C.A.A. Lyon - 4ème chambre - No 10LY01912 - Ministère de l'Intérieur, de l'Outre-mer et Collectivités territoriales c/ M. X. - 12 janvier 2012 - C+

M. X. saisit le tribunal administratif d’un recours tendant à l’annulation de plusieurs décisions du ministre de l’Intérieur lui retirant de son permis de conduire un total de 17 points ainsi que d’une décision prononçant l’invalidité de son permis pour soldes de points nuls. Le tribunal annule quatre des décisions retirant du permis de conduire de M. X. un total de 5 points. Le Ministre interjette appel de ce jugement.La Cour soulève d’office le non-lieu à statuer en cause d’appel sur les conclusions du recours, M. X ayant renoncé à relever appel incident avant la clôture de l’instruction du rejet de sa demande dirigée contre les autres décisions lui retirant 12 points et contre la décision prononçant l’invalidité de son permis de conduire pour soldes de points nuls, ce qui a rendu définitive la perte de validité de son permis de conduire. Ainsi, à défaut de tendre à faire obstacle à ce que M. X recouvre un solde de points positif le remettant en possession du titre l’autorisant à conduire, les conclusions du recours sont devenus sans objet.
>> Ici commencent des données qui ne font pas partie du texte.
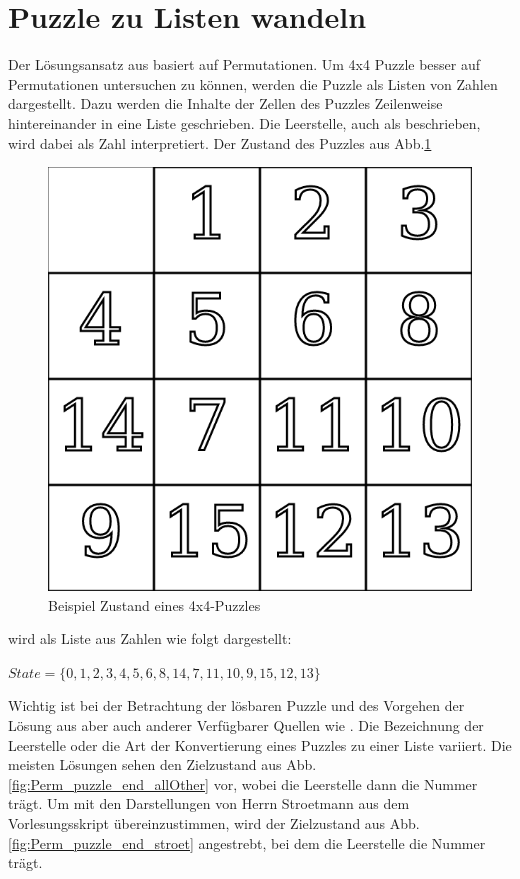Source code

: \section{Puzzle zu Listen wandeln} %
\label{sec:PuzzleToList}
Der Lösungsansatz aus \autocite{Unsolvable-14-15-Numberphile-YT:online} basiert auf Permutationen. Um 4x4 Puzzle besser auf Permutationen untersuchen zu können, werden die Puzzle als Listen von Zahlen dargestellt. Dazu werden die Inhalte der Zellen des Puzzles Zeilenweise hintereinander in eine Liste geschrieben. Die Leerstelle, auch als  beschrieben, wird dabei als Zahl  interpretiert.
Der Zustand des Puzzles aus Abb.\ref{fig:Perm_puzzle_start_Pic}
\begin{figure}[H]
	\centering
	\includegraphics[width=.5\textwidth,keepaspectratio]{img/Start_Puzzle2.png}
	\captionsetup{format=hang}
	\caption{Beispiel Zustand eines 4x4-Puzzles \label{fig:Perm_puzzle_start_Pic}}
\end{figure}
\begin{minipage}{\linewidth}
	wird als Liste aus Zahlen wie folgt dargestellt:
	\begin{center}
		$State = \{0,1,2,3,4,5,6,8,14,7,11,10,9,15,12,13\}$
	\end{center}
\end{minipage}\WNL%
Wichtig ist bei der Betrachtung der lösbaren Puzzle und des Vorgehen der Lösung aus \autocite{Unsolvable-14-15-Numberphile-YT:online} aber auch anderer Verfügbarer Quellen wie \autocite{solving-15-puzzle-lvi:article,geeksforgeeks:online,archer-15-puzzle:article}. Die Bezeichnung der Leerstelle oder die Art der Konvertierung eines Puzzles zu einer Liste variiert. Die meisten Lösungen sehen den Zielzustand aus Abb.\ref{fig:Perm_puzzle_end_allOther} vor, wobei die Leerstelle dann die Nummer  trägt. Um mit den Darstellungen von Herrn Stroetmann aus dem Vorlesungsskript \autocite{github-stroetmann:online} übereinzustimmen, wird der Zielzustand aus Abb.\ref{fig:Perm_puzzle_end_stroet} angestrebt, bei dem die Leerstelle die Nummer  trägt.\\
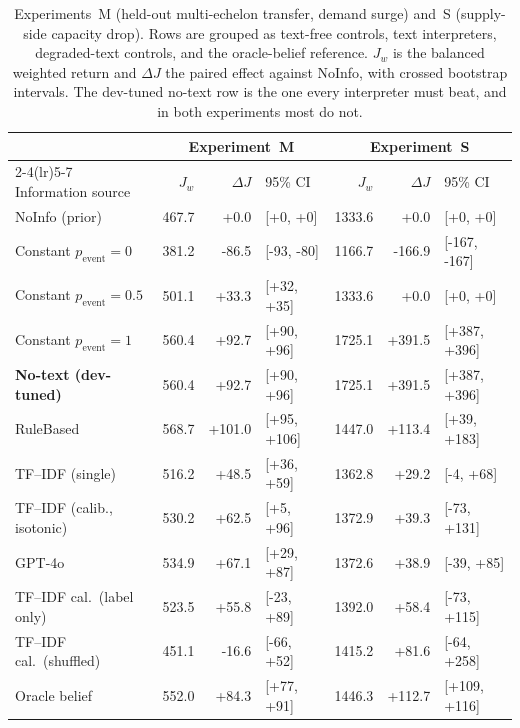 \begin{table}[t]
\caption{Experiments~M (held-out multi-echelon transfer, demand surge) and~S
(supply-side capacity drop). Rows are grouped as text-free controls, text
interpreters, degraded-text controls, and the oracle-belief reference. $J_w$ is
the balanced weighted return and $\Delta J$ the paired effect against NoInfo,
with crossed bootstrap intervals. The dev-tuned no-text row is the one every
interpreter must beat, and in both experiments most do not.}
\label{tab:transfers}
\centering\footnotesize\setlength{\tabcolsep}{2.5pt}
\begin{tabular}{@{}l rrl rrl@{}}
\toprule
 & \multicolumn{3}{c}{Experiment~M} & \multicolumn{3}{c}{Experiment~S} \\
\cmidrule(lr){2-4}\cmidrule(lr){5-7}
Information source & $J_w$ & $\Delta J$ & 95\% CI & $J_w$ & $\Delta J$ & 95\% CI \\
\midrule
NoInfo (prior) & 467.7 & +0.0 & [+0, +0] & 1333.6 & +0.0 & [+0, +0] \\
Constant $p_{\mathrm{event}}=0$ & 381.2 & -86.5 & [-93, -80] & 1166.7 & -166.9 & [-167, -167] \\
Constant $p_{\mathrm{event}}=0.5$ & 501.1 & +33.3 & [+32, +35] & 1333.6 & +0.0 & [+0, +0] \\
Constant $p_{\mathrm{event}}=1$ & 560.4 & +92.7 & [+90, +96] & 1725.1 & +391.5 & [+387, +396] \\
\textbf{No-text (dev-tuned)} & 560.4 & +92.7 & [+90, +96] & 1725.1 & +391.5 & [+387, +396] \\
\midrule
RuleBased & 568.7 & +101.0 & [+95, +106] & 1447.0 & +113.4 & [+39, +183] \\
TF--IDF (single) & 516.2 & +48.5 & [+36, +59] & 1362.8 & +29.2 & [-4, +68] \\
TF--IDF (calib., isotonic) & 530.2 & +62.5 & [+5, +96] & 1372.9 & +39.3 & [-73, +131] \\
GPT-4o & 534.9 & +67.1 & [+29, +87] & 1372.6 & +38.9 & [-39, +85] \\
\midrule
TF--IDF cal.\ (label only) & 523.5 & +55.8 & [-23, +89] & 1392.0 & +58.4 & [-73, +115] \\
TF--IDF cal.\ (shuffled) & 451.1 & -16.6 & [-66, +52] & 1415.2 & +81.6 & [-64, +258] \\
Oracle belief & 552.0 & +84.3 & [+77, +91] & 1446.3 & +112.7 & [+109, +116] \\
\bottomrule
\end{tabular}
\end{table}

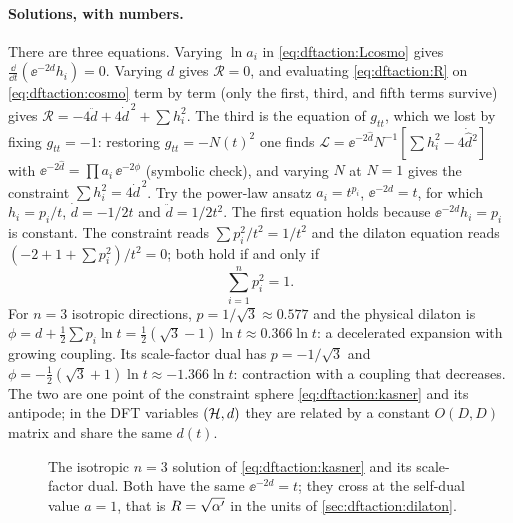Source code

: \paragraph{Solutions, with numbers.} There are three equations. Varying $\ln a_i$ in
\eqref{eq:dftaction:Lcosmo} gives $\frac{\dd}{\dd t}(\ee^{-2d}h_i)=0$. Varying $d$ gives
$\mathcal R=0$, and evaluating \eqref{eq:dftaction:R} on \eqref{eq:dftaction:cosmo} term by term
(only the first, third, and fifth terms survive) gives
$\mathcal R=-4\ddot d+4\dot d^{\,2}+\sum h_i^2$. The third is the equation of $g_{tt}$, which we
lost by fixing $g_{tt}=-1$: restoring $g_{tt}=-N(t)^2$ one finds
$\mathcal L=\ee^{-2\hat d}N^{-1}[\sum h_i^2-4\dot{\hat d}{}^2]$ with
$\ee^{-2\hat d}=\prod a_i\,\ee^{-2\phi}$ (symbolic check), and varying $N$ at $N=1$ gives the
constraint $\sum h_i^2=4\dot d^{\,2}$. Try the power-law ansatz $a_i=t^{p_i}$, $\ee^{-2d}=t$, for
which $h_i=p_i/t$, $\dot d=-1/2t$ and $\ddot d=1/2t^2$. The first equation holds because
$\ee^{-2d}h_i=p_i$ is constant. The constraint reads $\sum p_i^2/t^2=1/t^2$ and the dilaton
equation reads $(-2+1+\sum p_i^2)/t^2=0$; both hold if and only if
\begin{equation}\label{eq:dftaction:kasner}
\sum_{i=1}^np_i^2=1 .
\end{equation} For $n=3$ isotropic directions, $p=1/\sqrt3\approx0.577$
and the physical dilaton is $\phi=d+\tfrac12\sum p_i\ln t=\tfrac12(\sqrt3-1)\ln t\approx
0.366\ln t$: a decelerated expansion with growing coupling. Its scale-factor dual has
$p=-1/\sqrt3$ and $\phi=-\tfrac12(\sqrt3+1)\ln t\approx-1.366\ln t$: contraction with a
coupling that decreases. The two are one point of the constraint sphere
\eqref{eq:dftaction:kasner} and its antipode; in the DFT variables $(\HH,d)$ they are related by
a constant $O(D,D)$ matrix and share the same $d(t)$.

\begin{figure}[ht]
\centering
{}
\caption{The isotropic $n=3$ solution of \eqref{eq:dftaction:kasner} and its scale-factor dual.
Both have the same $\ee^{-2d}=t$; they cross at the self-dual value $a=1$, that is
$R=\sqrt{\ap}$ in the units of \cref{sec:dftaction:dilaton}.}\label{fig:dftaction:sfd}
\end{figure}

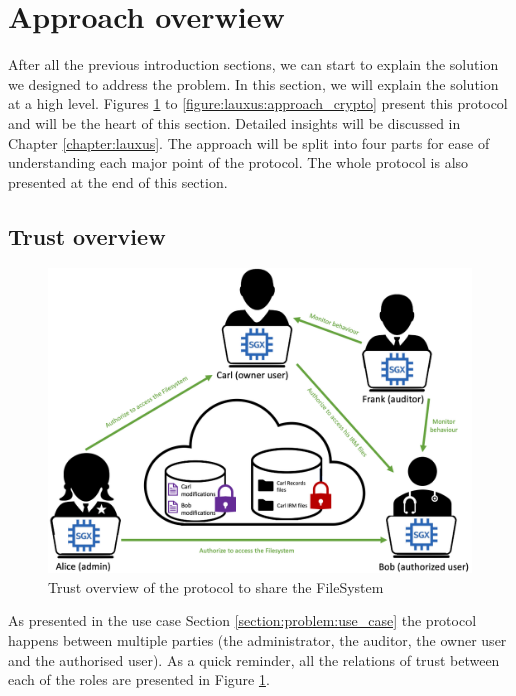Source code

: \documentclass[../main.tex]{subfiles}
\begin{document}
\section{Approach overwiew}
\label{section:lauxus:approach}
\par After all the previous introduction sections, we can start to explain the solution we designed to address the problem. In this section, we will explain the solution at a high level. Figures \ref{figure:lauxus:approach_trust} to \ref{figure:lauxus:approach_crypto} present this protocol and will be the heart of this section. Detailed insights will be discussed in Chapter \ref{chapter:lauxus}. The approach will be split into four parts for ease of understanding each major point of the protocol. The whole protocol is also presented at the end of this section.


\subsection{Trust overview}
\label{section:lauxus:approach_trust}
\begin{figure}[h]
    \centering
    \includegraphics[width=\textwidth]{images/lauxus/approach_trust}
    
    \caption{Trust overview of the protocol to share the FileSystem}
    \label{figure:lauxus:approach_trust}
\end{figure}
\par As presented in the use case Section \ref{section:problem:use_case} the protocol happens between multiple parties (the administrator, the auditor, the owner user and the authorised user). As a quick reminder, all the relations of trust between each of the roles are presented in Figure \ref{figure:lauxus:approach_trust}.
\end{document}
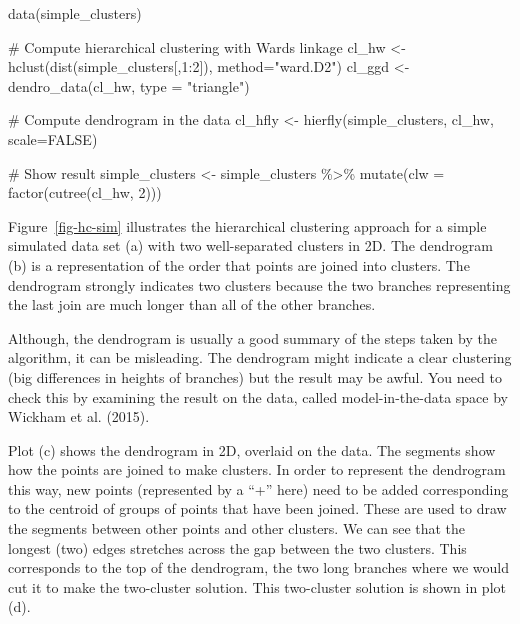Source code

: \documentclass[
  letterpaper,
]{book}
\newenvironment{Shaded}{\begin{snugshade}}{\end{snugshade}}
\newcommand{\AttributeTok}[1]{\textcolor[rgb]{0.40,0.45,0.13}{#1}}
\newcommand{\CommentTok}[1]{\textcolor[rgb]{0.37,0.37,0.37}{#1}}
\newcommand{\ConstantTok}[1]{\textcolor[rgb]{0.56,0.35,0.01}{#1}}
\newcommand{\DecValTok}[1]{\textcolor[rgb]{0.68,0.00,0.00}{#1}}
\newcommand{\FunctionTok}[1]{\textcolor[rgb]{0.28,0.35,0.67}{#1}}
\newcommand{\NormalTok}[1]{\textcolor[rgb]{0.00,0.23,0.31}{#1}}
\newcommand{\OtherTok}[1]{\textcolor[rgb]{0.00,0.23,0.31}{#1}}
\newcommand{\SpecialCharTok}[1]{\textcolor[rgb]{0.37,0.37,0.37}{#1}}
\newcommand{\StringTok}[1]{\textcolor[rgb]{0.13,0.47,0.30}{#1}}
\begin{document}
\begin{Shaded}
\begin{Highlighting}[]
\FunctionTok{data}\NormalTok{(simple\_clusters)}

\CommentTok{\# Compute hierarchical clustering with Ward\textquotesingle{}s linkage}
\NormalTok{cl\_hw }\OtherTok{\textless{}{-}} \FunctionTok{hclust}\NormalTok{(}\FunctionTok{dist}\NormalTok{(simple\_clusters[,}\DecValTok{1}\SpecialCharTok{:}\DecValTok{2}\NormalTok{]),}
                \AttributeTok{method=}\StringTok{"ward.D2"}\NormalTok{)}
\NormalTok{cl\_ggd }\OtherTok{\textless{}{-}} \FunctionTok{dendro\_data}\NormalTok{(cl\_hw, }\AttributeTok{type =} \StringTok{"triangle"}\NormalTok{)}

\CommentTok{\# Compute dendrogram in the data}
\NormalTok{cl\_hfly }\OtherTok{\textless{}{-}} \FunctionTok{hierfly}\NormalTok{(simple\_clusters, cl\_hw, }\AttributeTok{scale=}\ConstantTok{FALSE}\NormalTok{)}

\CommentTok{\# Show result}
\NormalTok{simple\_clusters }\OtherTok{\textless{}{-}}\NormalTok{ simple\_clusters }\SpecialCharTok{\%\textgreater{}\%}
  \FunctionTok{mutate}\NormalTok{(}\AttributeTok{clw =} \FunctionTok{factor}\NormalTok{(}\FunctionTok{cutree}\NormalTok{(cl\_hw, }\DecValTok{2}\NormalTok{)))}
\end{Highlighting}
\end{Shaded}

Figure~\ref{fig-hc-sim} illustrates the hierarchical clustering approach
for a simple simulated data set (a) with two well-separated clusters in
2D. The dendrogram (b) is a representation of the order that points are
joined into clusters. The dendrogram strongly indicates two clusters
because the two branches representing the last join are much longer than
all of the other branches.

Although, the dendrogram is usually a good summary of the steps taken by
the algorithm, it can be misleading. The dendrogram might indicate a
clear clustering (big differences in heights of branches) but the result
may be awful. You need to check this by examining the result on the
data, called model-in-the-data space by Wickham et al. (2015).

Plot (c) shows the dendrogram in 2D, overlaid on the data. The segments
show how the points are joined to make clusters. In order to represent
the dendrogram this way, new points (represented by a ``+'' here) need
to be added corresponding to the centroid of groups of points that have
been joined. These are used to draw the segments between other points
and other clusters. We can see that the longest (two) edges stretches
across the gap between the two clusters. This corresponds to the top of
the dendrogram, the two long branches where we would cut it to make the
two-cluster solution. This two-cluster solution is shown in plot (d).
\end{document}
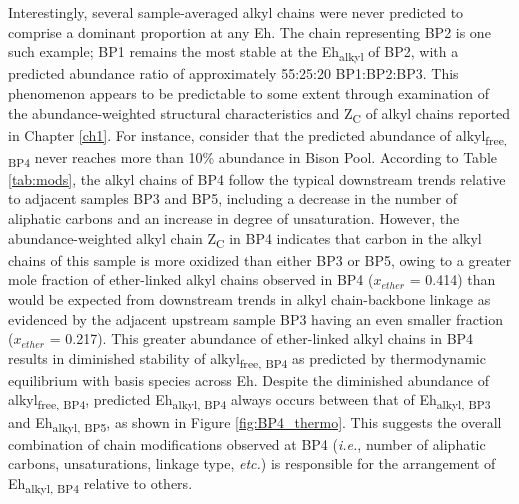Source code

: Interestingly, several sample-averaged alkyl chains were never predicted to comprise a dominant proportion at any Eh. The chain representing BP2 is one such example; BP1 remains the most stable at the Eh\textsubscript{alkyl} of BP2, with a predicted abundance ratio of approximately 55:25:20 BP1:BP2:BP3. This phenomenon appears to be predictable to some extent through examination of the abundance-weighted structural characteristics and Z\textsubscript{C} of alkyl chains reported in Chapter \ref{ch1}. For instance, consider that the predicted abundance of alkyl\textsubscript{free, BP4} never reaches more than 10\% abundance in Bison Pool. According to Table \ref{tab:mods}, the alkyl chains of BP4 follow the typical downstream trends relative to adjacent samples BP3 and BP5, including a decrease in the number of aliphatic carbons and an increase in degree of unsaturation. However, the abundance-weighted alkyl chain Z\textsubscript{C} in BP4 indicates that carbon in the alkyl chains of this sample is more oxidized than either BP3 or BP5, owing to a greater mole fraction of ether-linked alkyl chains observed in BP4 ($x_{ether}$ = 0.414) than would be expected from downstream trends in alkyl chain-backbone linkage as evidenced by the adjacent upstream sample BP3 having an even smaller fraction ($x_{ether}$ = 0.217). This greater abundance of ether-linked alkyl chains in BP4 results in diminished stability of alkyl\textsubscript{free, BP4} as predicted by thermodynamic equilibrium with basis species across Eh. Despite the diminished abundance of alkyl\textsubscript{free, BP4}, predicted Eh\textsubscript{alkyl, BP4} always occurs between that of Eh\textsubscript{alkyl, BP3} and Eh\textsubscript{alkyl, BP5}, as shown in Figure \ref{fig:BP4_thermo}. This suggests the overall combination of chain modifications observed at BP4 (\textit{i.e.}, number of aliphatic carbons, unsaturations, linkage type, \textit{etc.}) is responsible for the arrangement of Eh\textsubscript{alkyl, BP4} relative to others.

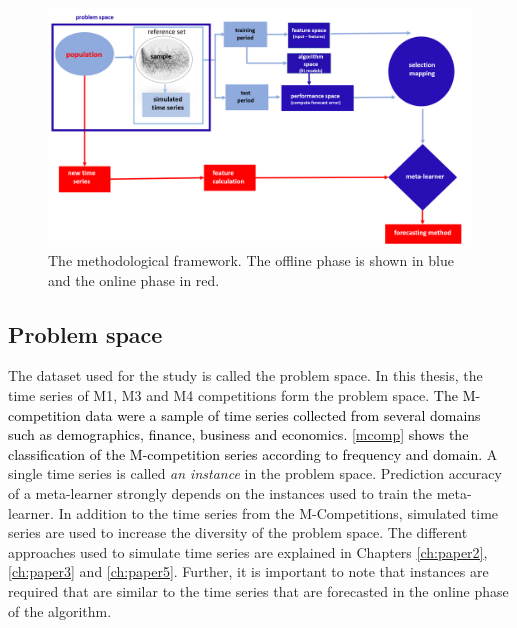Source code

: \documentclass{monashthesis}
\begin{document}
\begin{figure}[h]

{\centering \includegraphics[width=1.05\linewidth,height=0.4\textheight]{chap1metalearning} 

}

\caption{The methodological framework. The offline phase is shown in blue and the online phase in red.}\label{fig:frameworkch1}
\end{figure}

\hypertarget{problem-space}{%
\subsection{Problem space}\label{problem-space}}

The dataset used for the study is called the problem space. In this thesis, the time series of M1, M3 \autocite{makridakis2000m3} and M4 competitions \autocite{makridakis2018m4} form the problem space. \textcolor{black}{The M-competition data were a sample of time series collected from several domains such as demographics, finance, business and economics.} \autoref{mcomp} \textcolor{black}{shows the classification of the M-competition series according to frequency and domain.} A single time series is called \emph{an instance} in the problem space. Prediction accuracy of a meta-learner strongly depends on the instances used to train the meta-learner. In addition to the time series from the M-Competitions, simulated time series are used to increase the diversity of the problem space. The different approaches used to simulate time series are explained in Chapters \ref{ch:paper2}, \ref{ch:paper3} and \ref{ch:paper5}. Further, it is important to note that instances are required that are similar to the time series that are forecasted in the online phase of the algorithm.
\end{document}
Non lieu à statuer – permis de conduire – décision prononçant l’invalidité du permis pour solde de points nul devenue définitive

 

 

C.A.A. Lyon - 4ème chambre - N° 10LY01773 - SCI La Petite Fleur - 24 novembre 2011 - C+

  • Conclusions de Camille Vinet, rapporteur public à la Cour administrative d'appel de Lyon

Les abris de fortune, constitués de l’accumulation de divers matériaux de récupération, ne peuvent être regardés comme des « résidences mobiles » en stationnement visées par la loi du 5 juillet 2000 modifiée, propres à permettre au préfet, dans certaines conditions, de mettre fin à leur stationnement irrégulier en application des pouvoirs de mise en demeure et d’évacuation forcée qu’il tient de l’article 9 de ladite loi.

Police des gens du voyage – champ d’application – notion de résidence mobile

C.A.A. Lyon - 4ème chambre - No 10LY01887 - M. X. - 24 novembre 2011 - C+

  • Conclusions de Camille Vinet, rapporteur public à la Cour administrative d'appel de Lyon

En vertu du II de l’article 9 de la loi du 5 juillet 2000, relative à l'accueil et à l'habitat des gens du voyage, le préfet dispose d’un pouvoir de mise en demeure et d’évacuation forcée lui permettant de mettre fin au stationnement irrégulier des « résidences mobiles ».Il résulte de l’article 9-1 de ladite loi que ce pouvoir peut s’exercer y compris à la demande de communes qui ne sont pas inscrites au schéma départemental prévu par la loi et ne sont pas dotées d’une aire d’accueil, de même qu’à celles qui ne contribuent pas au financement d’une telle aire ou qui n’appartiennent pas à un groupement de communes doté de compétences pour la mise en œuvre du schéma départemental.

C.A.A. Lyon - 4ème chambre - N° 08LY02744 - M.X. c/ Ministre de l’intérieur - 22 avril 2010 - C+

Commet une erreur d’appréciation le préfet qui décide de suspendre les permis de conduire de catégorie C et E (C), dont M.X était titulaire, alors que l’état de santé de ce dernier, tel qu’il est décrit dans un certificat médical, ne peut laisser supposer une inaptitude à la conduite.
En vertu de l’article R221-10 du code de la route, certaines catégories de permis de conduire, en particulier les catégories C et E, ne peuvent être obtenues ou renouvelées qu’à la suite d’une visite médicale favorable. M.X, en perdant la possibilité de conduire des poids lourds, perd aussi celle d’exercer sa profession. Selon le certificat médical produit, l'affection dont il est atteint depuis plus de trente-cinq ans, "évolue depuis l'âge de onze ans sans complication évidente. / La symptomatologie actuelle reste pauvre". Si le médecin spécialiste insiste sur la nécessité pour le patient d'observer plus strictement certaines prescriptions, il conclut que « l'aptitude à la conduite pourrait être autorisée pour une période probatoire". Compte tenu de ces constatations du 20 janvier 2005, le préfet a commis une erreur d’appréciation le 11 février suivant en décidant de suspendre les permis de conduire de catégorie C et E (C), dont M.X était titulaire.